[Task requirements]:
Output every line of the material exactly.

[[ Material provided open ]]

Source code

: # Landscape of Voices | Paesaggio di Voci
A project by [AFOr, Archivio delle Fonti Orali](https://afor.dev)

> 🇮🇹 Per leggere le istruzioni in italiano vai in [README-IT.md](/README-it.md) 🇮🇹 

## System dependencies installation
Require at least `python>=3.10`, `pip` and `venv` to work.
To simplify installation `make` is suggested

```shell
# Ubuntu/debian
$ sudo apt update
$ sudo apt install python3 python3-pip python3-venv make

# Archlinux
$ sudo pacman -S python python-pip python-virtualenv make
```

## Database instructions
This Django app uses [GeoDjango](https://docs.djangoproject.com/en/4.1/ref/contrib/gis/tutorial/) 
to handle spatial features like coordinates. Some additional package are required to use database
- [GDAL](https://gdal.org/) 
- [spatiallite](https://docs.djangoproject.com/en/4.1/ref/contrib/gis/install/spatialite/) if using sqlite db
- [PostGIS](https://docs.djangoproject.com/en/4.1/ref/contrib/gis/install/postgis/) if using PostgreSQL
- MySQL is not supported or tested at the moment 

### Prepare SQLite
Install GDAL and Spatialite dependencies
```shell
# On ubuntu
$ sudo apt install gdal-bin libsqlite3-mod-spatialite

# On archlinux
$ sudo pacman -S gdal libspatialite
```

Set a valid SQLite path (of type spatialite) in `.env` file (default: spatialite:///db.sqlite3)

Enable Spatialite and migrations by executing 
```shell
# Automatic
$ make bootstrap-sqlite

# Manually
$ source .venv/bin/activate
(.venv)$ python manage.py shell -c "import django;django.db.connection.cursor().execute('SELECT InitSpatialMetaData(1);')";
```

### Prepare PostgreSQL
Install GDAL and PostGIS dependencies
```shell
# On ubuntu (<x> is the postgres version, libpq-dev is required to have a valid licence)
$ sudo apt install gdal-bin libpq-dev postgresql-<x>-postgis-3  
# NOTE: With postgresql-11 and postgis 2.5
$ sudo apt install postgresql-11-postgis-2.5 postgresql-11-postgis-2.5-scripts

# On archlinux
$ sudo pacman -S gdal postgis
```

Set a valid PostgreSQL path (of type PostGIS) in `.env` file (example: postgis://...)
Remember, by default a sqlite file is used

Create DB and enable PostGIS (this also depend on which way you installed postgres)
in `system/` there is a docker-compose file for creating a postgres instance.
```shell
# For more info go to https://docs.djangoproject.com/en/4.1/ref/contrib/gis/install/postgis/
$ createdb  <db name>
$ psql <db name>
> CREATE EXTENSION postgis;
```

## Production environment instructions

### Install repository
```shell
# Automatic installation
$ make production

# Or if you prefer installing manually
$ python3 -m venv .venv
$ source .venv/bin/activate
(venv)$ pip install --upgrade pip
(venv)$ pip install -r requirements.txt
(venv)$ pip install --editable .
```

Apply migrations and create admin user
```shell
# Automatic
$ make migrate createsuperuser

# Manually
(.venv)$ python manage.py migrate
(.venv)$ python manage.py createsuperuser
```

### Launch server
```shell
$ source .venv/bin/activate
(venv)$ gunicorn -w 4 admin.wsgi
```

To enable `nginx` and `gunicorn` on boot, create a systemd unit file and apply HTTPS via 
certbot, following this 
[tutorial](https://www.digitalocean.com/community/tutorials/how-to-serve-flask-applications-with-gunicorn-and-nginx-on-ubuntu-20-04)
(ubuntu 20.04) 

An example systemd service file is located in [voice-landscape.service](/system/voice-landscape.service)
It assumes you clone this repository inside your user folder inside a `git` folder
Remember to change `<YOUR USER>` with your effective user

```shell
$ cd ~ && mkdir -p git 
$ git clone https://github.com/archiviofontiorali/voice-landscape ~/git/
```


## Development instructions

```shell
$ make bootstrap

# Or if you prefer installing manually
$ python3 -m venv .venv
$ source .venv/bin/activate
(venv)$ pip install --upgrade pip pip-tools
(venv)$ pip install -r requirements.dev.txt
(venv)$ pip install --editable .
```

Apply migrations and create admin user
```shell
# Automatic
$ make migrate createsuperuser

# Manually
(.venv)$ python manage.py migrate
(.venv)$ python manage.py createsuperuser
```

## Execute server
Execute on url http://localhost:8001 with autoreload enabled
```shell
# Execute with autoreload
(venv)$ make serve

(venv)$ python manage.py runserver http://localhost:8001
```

[[ Material provided closed ]]

[Response box]:
Source code

: # Landscape of Voices | Paesaggio di Voci
A project by [AFOr, Archivio delle Fonti Orali](https://afor.dev)

> 🇮🇹 Per leggere le istruzioni in italiano vai in [README-IT.md](/README-it.md) 🇮🇹 

## System dependencies installation
Require at least `python>=3.10`, `pip` and `venv` to work.
To simplify installation `make` is suggested

```shell
# Ubuntu/debian
$ sudo apt update
$ sudo apt install python3 python3-pip python3-venv make

# Archlinux
$ sudo pacman -S python python-pip python-virtualenv make
```

## Database instructions
This Django app uses [GeoDjango](https://docs.djangoproject.com/en/4.1/ref/contrib/gis/tutorial/) 
to handle spatial features like coordinates. Some additional package are required to use database
- [GDAL](https://gdal.org/) 
- [spatiallite](https://docs.djangoproject.com/en/4.1/ref/contrib/gis/install/spatialite/) if using sqlite db
- [PostGIS](https://docs.djangoproject.com/en/4.1/ref/contrib/gis/install/postgis/) if using PostgreSQL
- MySQL is not supported or tested at the moment 

### Prepare SQLite
Install GDAL and Spatialite dependencies
```shell
# On ubuntu
$ sudo apt install gdal-bin libsqlite3-mod-spatialite

# On archlinux
$ sudo pacman -S gdal libspatialite
```

Set a valid SQLite path (of type spatialite) in `.env` file (default: spatialite:///db.sqlite3)

Enable Spatialite and migrations by executing 
```shell
# Automatic
$ make bootstrap-sqlite

# Manually
$ source .venv/bin/activate
(.venv)$ python manage.py shell -c "import django;django.db.connection.cursor().execute('SELECT InitSpatialMetaData(1);')";
```

### Prepare PostgreSQL
Install GDAL and PostGIS dependencies
```shell
# On ubuntu (<x> is the postgres version, libpq-dev is required to have a valid licence)
$ sudo apt install gdal-bin libpq-dev postgresql-<x>-postgis-3  
# NOTE: With postgresql-11 and postgis 2.5
$ sudo apt install postgresql-11-postgis-2.5 postgresql-11-postgis-2.5-scripts

# On archlinux
$ sudo pacman -S gdal postgis
```

Set a valid PostgreSQL path (of type PostGIS) in `.env` file (example: postgis://...)
Remember, by default a sqlite file is used

Create DB and enable PostGIS (this also depend on which way you installed postgres)
in `system/` there is a docker-compose file for creating a postgres instance.
```shell
# For more info go to https://docs.djangoproject.com/en/4.1/ref/contrib/gis/install/postgis/
$ createdb  <db name>
$ psql <db name>
> CREATE EXTENSION postgis;
```

## Production environment instructions

### Install repository
```shell
# Automatic installation
$ make production

# Or if you prefer installing manually
$ python3 -m venv .venv
$ source .venv/bin/activate
(venv)$ pip install --upgrade pip
(venv)$ pip install -r requirements.txt
(venv)$ pip install --editable .
```

Apply migrations and create admin user
```shell
# Automatic
$ make migrate createsuperuser

# Manually
(.venv)$ python manage.py migrate
(.venv)$ python manage.py createsuperuser
```

### Launch server
```shell
$ source .venv/bin/activate
(venv)$ gunicorn -w 4 admin.wsgi
```

To enable `nginx` and `gunicorn` on boot, create a systemd unit file and apply HTTPS via 
certbot, following this 
[tutorial](https://www.digitalocean.com/community/tutorials/how-to-serve-flask-applications-with-gunicorn-and-nginx-on-ubuntu-20-04)
(ubuntu 20.04) 

An example systemd service file is located in [voice-landscape.service](/system/voice-landscape.service)
It assumes you clone this repository inside your user folder inside a `git` folder
Remember to change `<YOUR USER>` with your effective user

```shell
$ cd ~ && mkdir -p git 
$ git clone https://github.com/archiviofontiorali/voice-landscape ~/git/
```


## Development instructions

```shell
$ make bootstrap

# Or if you prefer installing manually
$ python3 -m venv .venv
$ source .venv/bin/activate
(venv)$ pip install --upgrade pip pip-tools
(venv)$ pip install -r requirements.dev.txt
(venv)$ pip install --editable .
```

Apply migrations and create admin user
```shell
# Automatic
$ make migrate createsuperuser

# Manually
(.venv)$ python manage.py migrate
(.venv)$ python manage.py createsuperuser
```

## Execute server
Execute on url http://localhost:8001 with autoreload enabled
```shell
# Execute with autoreload
(venv)$ make serve

(venv)$ python manage.py runserver http://localhost:8001
```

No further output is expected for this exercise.